W pobliżu nie było stróżów prawa, więc do interwencji przystąpili inni plażowicze. Leżący na kobiecie mężczyzna został trzykrotnie uderzony klapkiem. Wówczas wstał i nie nakładając spodni, odszedł chwiejnym krokiem.
Wkrótce później został zatrzymany. Trafił do izby wytrzeźwień, ukarano go mandatem w wysokości 500 zł. Według policji takie zachowanie, jako nieobyczajny wybryk podlega karze aresztu, ograniczenia wolności lub grzywny do 1500 złotych.
Plagi imprezowego kurortu. "Gra w trzy kubki, marne skutki"
Komisarz Moniak Kosiec z Komendy Miejskiej Policji w Koszalinie dodała, że wraz z rozpoczynającymi się wakacjami Mielno otrzymało policyjne wsparcie. Do kurortu przyjechało m.in. 22 policjantów ze Śląska, a także grupa policjantów, którzy niedawno zakończyli szkolenie policyjne.
Mielno ma opinię imprezowej miejscowości. Podczas tegorocznych wakacji policja ostrzegała tam przed plagą kradzieży rzeczy pozostawionych przez plażowiczów. Do miasta przyjechał także gang oszustów, zachęcających do gry w trzy kubki. Aby ostrzec turystów przez zaproszeniem do "gry", na promenadzie wywieszono transparent "gra w trzy kubki przynosi zawsze marne skutki...".

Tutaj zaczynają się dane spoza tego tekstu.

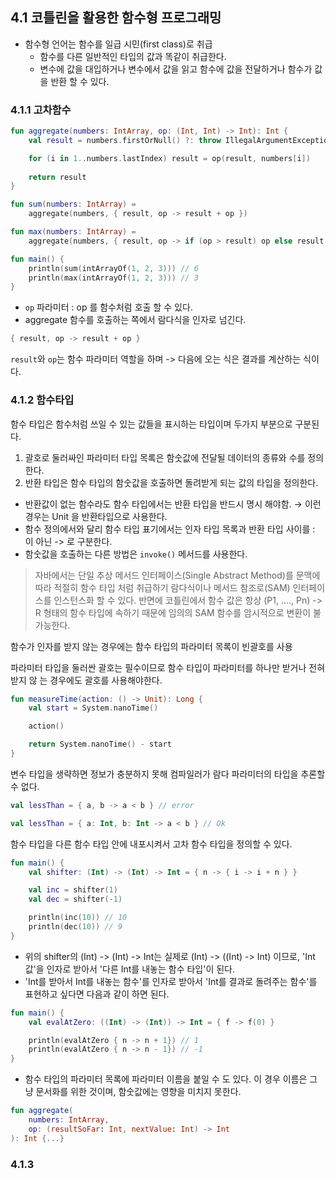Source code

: ## 4.1 코틀린을 활용한 함수형 프로그래밍

- 함수형 언어는 함수를 일급 시민(first class)로 취급
    - 함수를 다른 일반적인 타입의 값과 똑같이 취급한다.
    - 변수에 값을 대입하거나 변수에서 값을 읽고 함수에 값을 전달하거나 함수가 값을 반환 할 수 있다.


### 4.1.1 고차함수

```kt
fun aggregate(numbers: IntArray, op: (Int, Int) -> Int): Int {
    val result = numbers.firstOrNull() ?: throw IllegalArgumentException("Empty array")

    for (i in 1..numbers.lastIndex) result = op(result, numbers[i])
    
    return result
}

fun sum(numbers: IntArray) =
    aggregate(numbers, { result, op -> result + op })

fun max(numbers: IntArray) =
    aggregate(numbers, { result, op -> if (op > result) op else result })

fun main() {
    println(sum(intArrayOf(1, 2, 3))) // 6 
    println(max(intArrayOf(1, 2, 3))) // 3
}
```
- `op` 파라미터 : op 를 함수처럼 호출 할 수 있다.
- aggregate 함수를 호출하는 쪽에서 람다식을 인자로 넘긴다.

```kt
{ result, op -> result + op }
```
`result`와 `op`는 함수 파라미터 역할을 하며 -> 다음에 오는 식은 결과를 계산하는 식이다.


### 4.1.2 함수타입

함수 타입은 함수처럼 쓰일 수 있는 값들을 표시하는 타입이며 두가지 부분으로 구분된다.
    
1. 괄호로 둘러싸인 파라미터 타입 목록은 함숫값에 전달될 데이터의 종류와 수를 정의한다.
2. 반환 타입은 함수 타입의 함숫값을 호출하면 돌려받게 되는 값의 타입을 정의한다.

- 반환값이 없는 함수라도 함수 타입에서는 반환 타입을 반드시 명시 해야함. &rarr; 이런 경우는 Unit 을 반환타입으로 사용한다.
- 함수 정의에서와 달리 함수 타입 표기에서는 인자 타입 목록과 반환 타입 사이를 : 이 아닌 -> 로 구분한다.
- 함숫값을 호출하는 다른 방법은 `invoke()` 메서드를 사용한다.

> 자바에서는 단일 추상 메서드 인터페이스(Single Abstract Method)를 문맥에 따라 적절히 함수 타입 처럼 취급하기 람다식이나 메서드 참조로(SAM) 인터페이스를 인스턴스화 할 수 있다. 반면에 코틀린에서 함수 값은 항상 (P1, ...., Pn) -> R 형태의 함수 타입에 속하기 때문에 임의의 SAM 함수를 암시적으로 변환이 불가능한다.

함수가 인자를 받지 않는 경우에는 함수 타입의 파라미터 목록이 빈괄호를 사용

파라미터 타입을 둘러싼 괄호는 필수이므로 함수 타입이 파라미터를 하나만 받거나 전혀 받지 않 는 경우에도 괄호를 사용해야한다.


```kt
fun measureTime(action: () -> Unit): Long {
    val start = System.nanoTime()

    action()

    return System.nanoTime() - start
}
```
변수 타입을 생략하면 정보가 충분하지 못해 컴파일러가 람다 파라미터의 타입을 추론할 수 없다.
```kt
val lessThan = { a, b -> a < b } // error

val lessThan = { a: Int, b: Int -> a < b } // Ok
```

함수 타입을 다른 함수 타입 안에 내포시켜서 고차 함수 타입을 정의할 수 있다.
```kt
fun main() {
    val shifter: (Int) -> (Int) -> Int = { n -> { i -> i + n } }

    val inc = shifter(1)
    val dec = shifter(-1)

    println(inc(10)) // 10
    println(dec(10)) // 9
}
```

- 위의 shifter의 (Int) -> (Int) -> Int는 실제로 (Int) -> ((Int) -> Int) 이므로, 'Int값'을 인자로 받아서 '다른 Int를 내놓는 함수 타입'이 된다. 
- 'Int를 받아서 Int를 내놓는 함수'를 인자로 받아서 'Int를 결과로 돌려주는 함수'를 표현하고 싶다면 다음과 같이 하면 된다.
```kt
fun main() {
    val evalAtZero: ((Int) -> (Int)) -> Int = { f -> f(0) }

    println(evalAtZero { n -> n + 1}) // 1
    println(evalAtZero { n -> n - 1}) // -1
}
```
- 함수 타입의 파라미터 목록에 파라미터 이름을 붙일 수 도 있다. 이 경우 이름은 그냥 문서화를 위한 것이며, 함숫값에는 영향을 미치지 못한다.
```kt
fun aggregate(
    numbers: IntArray,
    op: (resultSoFar: Int, nextValue: Int) -> Int
): Int {...}
```

### 4.1.3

Podczas poprzednich sezonów, po relacjach w mediach społecznościowych to Władysławowo stało się sławne na całą Polskę. Lokalna policja informowała, że wakacyjny dorobek balangowiczów tego kurortu to: 3 rozboje, 10 bójek, 72 kradzieże, 13 przestępstw narkotykowych, prawie 300 interwencji wobec osób nietrzeźwych i chuliganów. W tym roku burmistrz Władysławowa zakazał sprzedaży alkoholu w godzinach 24-6, poza barami i restauracjami.